The Company has an agreement with Proyectos La Patagonia S.A.C. (““PLP”), a wholly-owned subsidiary of the Explora Peru Mining Group, Peru, whereby the Company has assigned to PLP the Igor 4 mining concession, site of the Callanquitas resource, until the earlier of the date PLP extracts 600,000 metric tons of mineralized material or the end of the contract. During the term of the agreement, the Company and PLP share the net profits from the mining operation on the Igor 4 concession, at a rate of 70%/30% respectively, up to when the production from the mine reaches 350 tons per day (“MTPD”), and 75%/25% thereafter. Going forward, the area of the underground operations on the Callanquitas structure will be referred to as the “Callanquitas Mine”.

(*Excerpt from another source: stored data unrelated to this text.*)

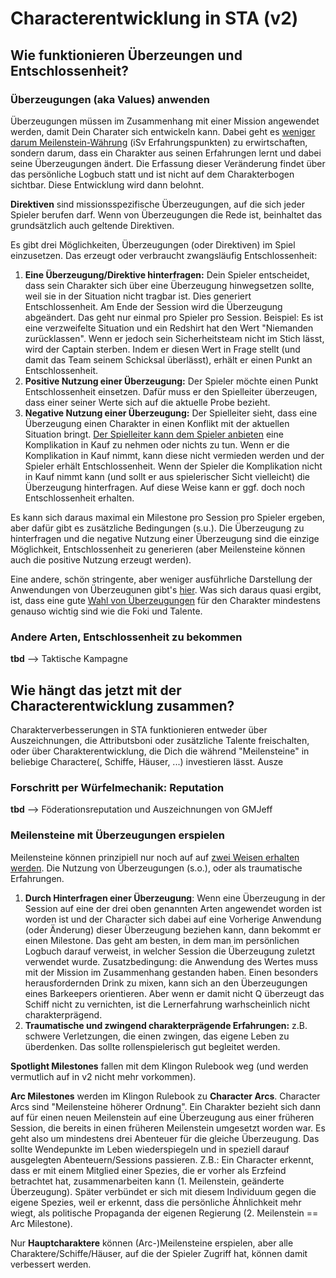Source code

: # Characterentwicklung in STA (v2)

## Wie funktionieren Überzeungen und Entschlossenheit?

### Überzeugungen (aka Values) anwenden
Überzeugungen müssen im Zusammenhang mit einer Mission angewendet werden, damit Dein Charater sich entwickeln kann. Dabei geht es [weniger darum Meilenstein-Währung]((https://fjordsofafrica.blogspot.com/2018/03/clarifying-values-directives-and.html)) (iSv Erfahrungspunkten) zu erwirtschaften, sondern darum, dass ein Charakter aus seinen Erfahrungen lernt und dabei seine Überzeugungen ändert. Die Erfassung dieser Veränderung findet über das persönliche Logbuch statt und ist nicht auf dem Charakterbogen sichtbar. Diese Entwicklung wird dann belohnt.

**Direktiven** sind missionsspezifische Überzeugungen, auf die sich jeder Spieler berufen darf. Wenn von Überzeugungen die Rede ist, beinhaltet das grundsätzlich auch geltende Direktiven.

Es gibt drei Möglichkeiten, Überzeugungen (oder Direktiven) im Spiel einzusetzen. Das erzeugt oder verbraucht zwangsläufig Entschlossenheit:

1. **Eine Überzeugung/Direktive hinterfragen:** Dein Spieler entscheidet, dass sein Charakter sich über eine Überzeugung hinwegsetzen sollte, weil sie in der Situation nicht tragbar ist. Dies generiert Entschlossenheit. Am Ende der Session wird die Überzeugung abgeändert. Das geht nur einmal pro Spieler pro Session. Beispiel: Es ist eine verzweifelte Situation und ein Redshirt hat den Wert "Niemanden zurücklassen". Wenn er jedoch sein Sicherheitsteam nicht im Stich lässt, wird der Captain sterben. Indem er diesen Wert in Frage stellt (und damit das Team seinem Schicksal überlässt), erhält er einen Punkt an Entschlossenheit.
2. **Positive Nutzung einer Überzeugung:** Der Spieler möchte einen Punkt Entschlossenheit einsetzen. Dafür muss er den Spielleiter überzeugen, dass einer seiner Werte sich auf die aktuelle Probe bezieht. 
3. **Negative Nutzung einer Überzeugung:** Der Spielleiter sieht, dass eine Überzeugung einen Charakter in einen Konflikt mit der aktuellen Situation bringt. [Der Spielleiter kann dem Spieler anbieten](https://www.reddit.com/r/startrekadventures/comments/croh8o/how_do_you_receive_determination_points/) eine Komplikation in Kauf zu nehmen oder nichts zu tun. Wenn er die Komplikation in Kauf nimmt, kann diese nicht vermieden werden und der Spieler erhält Entschlossenheit. Wenn der Spieler die Komplikation nicht in Kauf nimmt kann (und sollt er aus spielerischer Sicht vielleicht) die Überzeugung hinterfragen. Auf diese Weise kann er ggf. doch noch Entschlossenheit erhalten.

Es kann sich daraus maximal ein Milestone pro Session pro Spieler ergeben, aber dafür gibt es zusätzliche Bedingungen (s.u.). Die Überzeugung zu hinterfragen und die negative Nutzung einer Überzeugung sind die einzige Möglichkeit, Entschlossenheit zu generieren (aber Meilensteine können auch die positive Nutzung erzeugt werden). 

Eine andere, schön stringente, aber weniger ausführliche Darstellung der Anwendungen von Überzeugunen gibt's [hier](https://modiphius.net/blogs/news/sta-dev-blog-004-a-guide-to-star-trek-adventures). Was sich daraus quasi ergibt, ist, dass eine gute [Wahl von Überzeugungen](https://nerdist.com/article/how-to-challenge-and-change-values-for-maximum-drama-in-your-star-trek-adventures-rpg/) für den Charakter mindestens genauso wichtig sind wie die Foki und Talente.

### Andere Arten, Entschlossenheit zu bekommen

**tbd** --> Taktische Kampagne

## Wie hängt das jetzt mit der Characterentwicklung zusammen?

Charakterverbesserungen in STA funktionieren entweder über Auszeichnungen, die Attributsboni oder zusätzliche Talente freischalten, oder über Charakterentwicklung, die Dich die während "Meilensteine" in beliebige Charactere(, Schiffe, Häuser, ...) investieren lässt. Ausze

### Forschritt per Würfelmechanik: Reputation

**tbd** --> Föderationsreputation und Auszeichnungen von GMJeff

### Meilensteine mit Überzeugungen erspielen

Meilensteine können prinzipiell nur noch auf auf [zwei Weisen erhalten werden](https://www.reddit.com/r/startrekadventures/comments/16ty5fl/is_this_how_milestones_and_character_arcs_work/). Die Nutzung von Überzeugungen (s.o.), oder als traumatische Erfahrungen.

1. **Durch Hinterfragen einer Überzeugung**: Wenn eine Überzeugung in der Session auf eine der drei oben genannten Arten angewendet worden ist worden ist und der Character sich dabei auf eine Vorherige Anwendung (oder Änderung) dieser Überzeugung beziehen kann, dann bekommt er einen Milestone. Das geht am besten, in dem man im persönlichen Logbuch darauf verweist, in welcher Session die Überzeugung zuletzt verwendet wurde. Zusatzbedingung: die Anwendung des Wertes muss mit der Mission im Zusammenhang gestanden haben. Einen besonders herausfordernden Drink zu mixen, kann sich an den Überzeugungen eines Barkeepers orientieren. Aber wenn er damit nicht Q überzeugt das Schiff nicht zu vernichten, ist die Lernerfahrung warhscheinlich nicht charakterprägend.
2. **Traumatische und zwingend charakterprägende Erfahrungen:** z.B. schwere Verletzungen, die einen zwingen, das eigene Leben zu überdenken. Das sollte rollenspielerisch gut begleitet werden.

**Spotlight Milestones** fallen mit dem Klingon Rulebook weg (und werden vermutlich auf in v2 nicht mehr vorkommen).

**Arc Milestones** werden im Klingon Rulebook zu **Character Arcs**. Character Arcs sind "Meilensteine höherer Ordnung". Ein Charakter bezieht sich dann auf für einen neuen Meilenstein auf eine Überzeugung aus einer früheren Session, die bereits in einen früheren Meilenstein umgesetzt worden war. Es geht also um mindestens drei Abenteuer für die gleiche Überzeugung. Das sollte Wendepunkte im Leben wiederspiegeln und in speziell darauf ausgelegten Abenteuern/Sessions passieren. Z.B.: Ein Character erkennt, dass er mit einem Mitglied einer Spezies, die er vorher als Erzfeind betrachtet hat, zusammenarbeiten kann (1. Meilenstein, geänderte Überzeugung). Später verbündet er sich mit diesem Individuum gegen die eigene Spezies, weil er erkennt, dass die persönliche Ähnlichkeit mehr wiegt, als politische Propaganda der eigenen Regierung (2. Meilenstein == Arc Milestone).

Nur **Hauptcharaktere** können (Arc-)Meilensteine erspielen, aber alle Charaktere/Schiffe/Häuser, auf die der Spieler Zugriff hat, können damit verbessert werden.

The Company’s objective remains to bring the Callanquitas Mine into full production and focus on growing the gold and silver resource base, particularly in areas easily accessible by the underground workings, with the goal of defining sufficient resources to justify an increase in the capacity of the mine, but a reassessment has been carried out of the type of plant to be built.

FISCAL 2023 HIGHLIGHTS

At June 30, 2023, the Company has cash of $1,532,533 and a positive working capital of $724,078. Current liabilities include $838,093 related to amounts due to RIVI Opportunity Fund for Gold Equivalent Ounces (“GEOs”) produced under the Gold and Silver Purchase Agreement (streaming agreement).

The Company received net profit interest income of $7,396,170 (nine months ended June 30, 2022 – $6,540,577) on the Igor 4 concession during the nine months ended June 30, 2023.

On February 19, 2023, the Company entered into an amended and restated gold and silver purchase agreement (the "Amended and Restated GPA") with RIVI Opportunity Fund LP ("RIVI"), whereby the Company and RIVI have agreed, subject to receipt of TSX Venture Exchange approval, to restructure the Company's streaming and payment obligations under the original gold and silver purchase agreement dated October 10, 2016 between the Company and RIVI, as amended (the "Original GPA"). Please refer to results of operations below for details of the Amended and Restated GPA. On May 16, 2023 the Company received TSXV approval.

On February 17, 2023, the Company issued 7,306,425 common shares at a price of $0.0273 (US$0.02) per common share to settle the outstanding promissory note with a former employee of the Company.

On March 8, 2023, the Company issued 5,900,000 common shares at a price of $0.0273 (US$0.02) per common share to settle the outstanding trade payables with certain vendors.

On March 8, 2023, the Company issued 104,121,062 common shares at a price of $0.0273 (US$0.02) per common share to settle an outstanding promissory note and unsecured convertible note with a creditor and several promissory notes with a director and former director of the Company.

On March 3, 2023, the Company granted 15,000,000 share options to certain directors and officers of the Company. The options vested immediately at the date of grant, are exercisable at a price of $0.04 per share and expire on March 3, 2030. The fair value of the options granted was estimated to be $403,286 using the Black-Scholes option pricing model with the following assumptions: share price of $0.03, risk free interest rate of 3.35%, expected volatility of 123.94%, dividend yield of 0%, forfeiture rate of 0%, and an expected life of 7 years.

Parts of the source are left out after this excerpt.